The US administration doesn’t seem to be buying that nuance, but the Obama administration is nevertheless trying to mitigate the dangerous implications of the Iranian test by insisting that there is a clear distinction between the JCPOA and UNSC resolutions,” she added.
By differentiating between the two, Washington “is hinging its lack of political will to confront Iran by saying that while Iran might be violating UN commitments – and it has done so often in the past – it is upholding the nuclear arrangements. So what do we learn? That UNSC resolutions don’t really matter, nor does Iran’s clear record of violating these resolutions, including on a crucial issue such as the delivery system for a nuclear weapon,” Landau said.

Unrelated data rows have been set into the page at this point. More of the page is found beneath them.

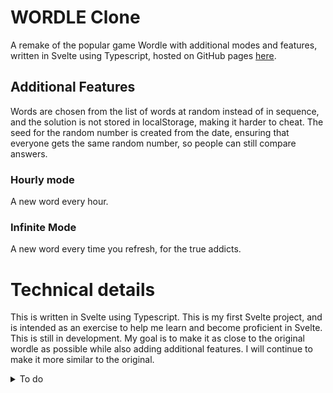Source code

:# WORDLE Clone
A remake of the popular game Wordle with additional modes and features, written in Svelte using Typescript, hosted on GitHub pages [here]().
## Additional Features
Words are chosen from the list of words at random instead of in sequence, and the solution is not stored in localStorage, making it harder to cheat. The seed for the random number is created from the date, ensuring that everyone gets the same random number, so people can still compare answers.
### Hourly mode
A new word every hour.
### Infinite Mode
A new word every time you refresh, for the true addicts.

# Technical details
This is written in Svelte using Typescript. This is my first Svelte project, and is intended as an exercise to help me learn and become proficient in Svelte.
This is still in development. My goal is to make it as close to the original wordle as possible while also adding additional features. I will continue to make it more similar to the original.

<details>
<summary>To do</summary>

# To Do
## Before Release
- Add link to repo in settings if people find bugs
- Add version to readme
- Add Deploy workflow badge to readme
- Add guess distribution
- Add timer which turns into a refresh button
- add toasts
- add animations
- add google analytics or a [similar library](https://www.sitepoint.com/10-web-analytics-packages-for-tracking-your-visitors/) to track # of visitors

## Less serious

- remove unused css variables
- get rid of magic numbers (for length of word and number of guesses)

## Done

- add changes & additions to README
- pressing escape should close open modals
- implement hard mode
- add statistics button if you have completed one or more games
- add tutorial
- implement fail state
- implement word number
- break streak if the player isn't back the next day (if daySeed - lastGame > 86400000)
- consolidate all mentions of the different game modes to make it easier to add more modes
- Add option to change game mode in settings (along with description of what mode does?)
- Prevent Definition component from making api request every time mode is changed

# Bugs

- Number of guesses not being recorded properly
- ~~Game not refreshing on reload where it should be (may require saving last on in game state)~~
</details>
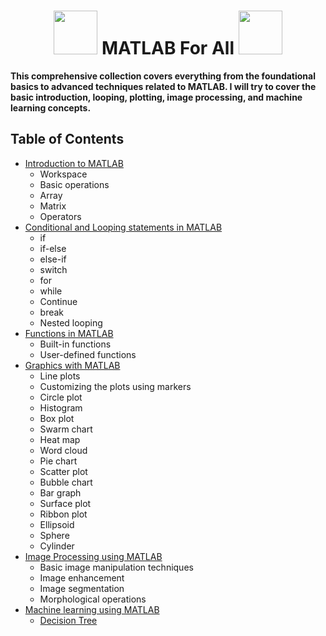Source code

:   <h1 align="center"> <img src="https://github.com/santoshpanda1995/Image-Processing-using-Matlab/blob/main/Images/giphy.gif" width="70px"> MATLAB For All <img src="https://github.com/santoshpanda1995/Image-Processing-using-Matlab/blob/main/Images/giphy.gif" width="70px"> </h1>

**This comprehensive collection covers everything from the foundational basics to advanced techniques related to MATLAB. I will try to cover the basic introduction, looping, plotting, image processing, and machine learning concepts.**

## Table of Contents

- <a href="https://github.com/santoshpanda1995/MATLAB-for-all/blob/main/Introduction%20to%20MATLAB.pdf">Introduction to MATLAB</a> <br>
  * Workspace
  * Basic operations
  * Array
  * Matrix
  * Operators
- <a href="https://github.com/santoshpanda1995/MATLAB-for-all/blob/main/looping.pdf">Conditional and Looping statements in MATLAB</a> <br>
  * if
  * if-else
  * else-if
  * switch
  * for
  * while
  * Continue
  * break
  * Nested looping
- <a href="https://github.com/santoshpanda1995/MATLAB-for-all/blob/main/Functions.pdf">Functions in MATLAB</a> <br>
  * Built-in functions
  * User-defined functions
- <a href="https://github.com/santoshpanda1995/MATLAB-for-all/blob/main/line%20plot.pdf">Graphics with MATLAB</a> <br>
  * Line plots
  * Customizing the plots using markers
  * Circle plot
  * Histogram
  * Box plot
  * Swarm chart
  * Heat map
  * Word cloud
  * Pie chart
  * Scatter plot
  * Bubble chart
  * Bar graph
  * Surface plot
  * Ribbon plot
  * Ellipsoid
  * Sphere
  * Cylinder
- <a href="https://github.com/santoshpanda1995/Image-Processing-using-Matlab">Image Processing using MATLAB</a> <br>
  * Basic image manipulation techniques
  * Image enhancement
  * Image segmentation
  * Morphological operations
- <a href="">Machine learning using MATLAB</a> <br>
  * <a href="https://github.com/santoshpanda1995/MATLAB-for-all/blob/main/decisiontree.m">Decision Tree</a>

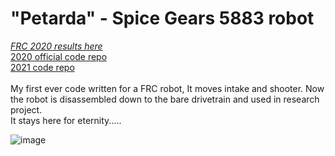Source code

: # "Petarda" - Spice Gears 5883 robot
[_FRC 2020 results here_](https://www.thebluealliance.com/team/5883/2020)<br>
[2020 official code repo](https://github.com/SpiceGears/Robot-2020-Official)<br>
[2021 code repo](https://github.com/SpiceGears/FRC-Robot-2021)<br>
<br>
My first ever code written for a FRC robot, It moves intake and shooter. Now the robot is disassembled down to the bare drivetrain and used in research project.
<br>It stays here for eternity.....

![image](https://github.com/user-attachments/assets/a97f8a27-2e62-40d4-85ed-f54aec846019)
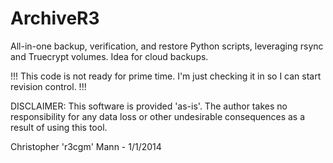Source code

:ArchiveR3
=========

All-in-one backup, verification, and restore Python scripts, leveraging rsync and Truecrypt volumes. Idea for cloud backups.

!!! This code is not ready for prime time.  I'm just checking it in so I can start revision control. !!!

DISCLAIMER: This software is provided 'as-is'.  The author takes no responsibility for any data loss or other undesirable consequences as a result of using this tool.

Christopher 'r3cgm' Mann - 1/1/2014

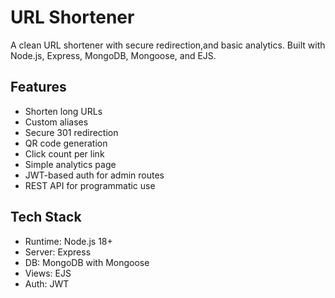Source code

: # URL Shortener

A clean URL shortener with secure redirection,and basic analytics. Built with Node.js, Express, MongoDB, Mongoose, and EJS.

## Features

- Shorten long URLs
- Custom aliases
- Secure 301 redirection
- QR code generation
- Click count per link
- Simple analytics page
- JWT-based auth for admin routes
- REST API for programmatic use

## Tech Stack

- Runtime: Node.js 18+
- Server: Express
- DB: MongoDB with Mongoose
- Views: EJS
- Auth: JWT

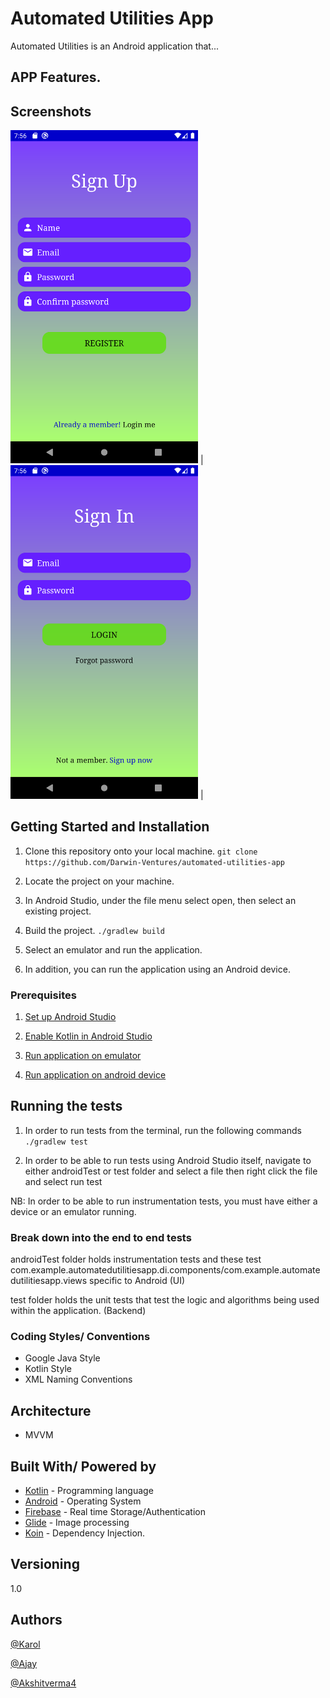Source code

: # Automated Utilities App

Automated Utilities is an Android application that... 

## APP Features.


## Screenshots
<img src="https://github.com/Darwin-Ventures/automated-utilities-app/blob/develop/screenshots/register_view.png" width="300" > |
<img src="https://github.com/Darwin-Ventures/automated-utilities-app/blob/develop/screenshots/login_view.png" width="300" > |

## Getting Started and Installation

1. Clone this repository onto your local machine.
`git clone https://github.com/Darwin-Ventures/automated-utilities-app`

2. Locate the project on your machine. 

3. In Android Studio, under the file menu select open, then select an existing project.

4. Build the project.
`./gradlew build`

5. Select an emulator and run the application.

6. In addition, you can run the application using an Android device.

### Prerequisites

1. [Set up Android Studio](https://developer.android.com/studio/install) 

2. [Enable Kotlin in Android Studio](https://medium.com/@elye.project/setup-kotlin-for-android-studio-1bffdf1362e8)

3. [Run application on emulator](https://developer.android.com/studio/run/emulator)

4. [Run application on android device](https://developer.android.com/studio/run/device)


## Running the tests

1. In order to run tests from the terminal, run the following commands
`./gradlew test`

2. In order to be able to run tests using Android Studio itself, navigate to either androidTest or test folder and select a file then right click the file and select run test

NB: In order to be able to run instrumentation tests, you must have either a device or an emulator running.

### Break down into the end to end tests

androidTest folder holds instrumentation tests and these test com.example.automatedutilitiesapp.di.components/com.example.automatedutilitiesapp.views specific to Android (UI)

test folder holds the unit tests that test the logic and algorithms being used within the application. (Backend)

### Coding Styles/ Conventions
- Google Java Style
- Kotlin Style
- XML Naming Conventions

## Architecture
* MVVM

## Built With/ Powered by
* [Kotlin](https://kotlinlang.org/) - Programming language
* [Android](https://www.android.com/) - Operating System
* [Firebase](https://firebase.google.com/) - Real time Storage/Authentication
* [Glide](https://github.com/bumptech/glide) - Image processing
* [Koin](https://github.com/InsertKoinIO/koin) - Dependency Injection.

## Versioning
1.0 

## Authors
[@Karol](https://github.com/Inkafoo)

[@Ajay](https://github.com/Darwin-Ventures)

[@Akshitverma4](https://github.com/akshitverma4)
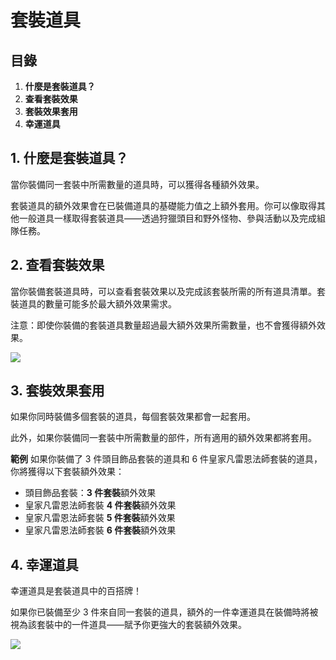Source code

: # 套裝道具
## 目錄
1.  **什麼是套裝道具？**
2.  **查看套裝效果**
3.  **套裝效果套用**
4.  **幸運道具**
## 1. 什麼是套裝道具？

當你裝備同一套裝中所需數量的道具時，可以獲得各種額外效果。

套裝道具的額外效果會在已裝備道具的基礎能力值之上額外套用。你可以像取得其他一般道具一樣取得套裝道具——透過狩獵頭目和野外怪物、參與活動以及完成組隊任務。

## 2. 查看套裝效果

當你裝備套裝道具時，可以查看套裝效果以及完成該套裝所需的所有道具清單。套裝道具的數量可能多於最大額外效果需求。

注意：即使你裝備的套裝道具數量超過最大額外效果所需數量，也不會獲得額外效果。

![](https://aliceric27s-organization.gitbook.io/images/msn-101/beginners-guide/item-and-equipment/image_1747236279541_144.png)

## 3. 套裝效果套用

如果你同時裝備多個套裝的道具，每個套裝效果都會一起套用。

此外，如果你裝備同一套裝中所需數量的部件，所有適用的額外效果都將套用。

**範例** 如果你裝備了 3 件頭目飾品套裝的道具和 6 件皇家凡雷恩法師套裝的道具，你將獲得以下套裝額外效果：

*   頭目飾品套裝：**3 件套裝**額外效果
*   皇家凡雷恩法師套裝 **4 件套裝**額外效果
*   皇家凡雷恩法師套裝 **5 件套裝**額外效果
*   皇家凡雷恩法師套裝 **6 件套裝**額外效果
## 4. 幸運道具

幸運道具是套裝道具中的百搭牌！

如果你已裝備至少 3 件來自同一套裝的道具，額外的一件幸運道具在裝備時將被視為該套裝中的一件道具——賦予你更強大的套裝額外效果。

![](https://aliceric27s-organization.gitbook.io/images/msn-101/beginners-guide/item-and-equipment/image_1747236279541_408.png)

“Moreover, the messiness of the situation whereby the JCPOA and UNSC Resolution 2231 – which is supposed to endorse the deal – are not in sync on such a crucial issue is puzzling to say the least. The lack of compatibility is opening the way for Iran’s dangerous interpretations,” the defense analyst cautioned.
“So what we are seeing is Iran taking immediate steps to test its interpretations, to see what will be acceptable, just as we saw in August-September with regard to inspections at the military facility Parchin. Unfortunately, what Iran is seeing is that not only is the US not challenging Iran on its interpretations, but the Obama administration is actually bending over backwards in order to provide explanations that justify these interpretations. We are thus already learning a lot about the degree of political will that we can expect from the P5+1 [nations] as far as ensuring that Iran meets its commitments according to the JCPOA. What we see is anything but encouraging.
This pattern is likely to continue with other aspects of Iran’s program – wherever room for interpretation has been built into the deal,” she added.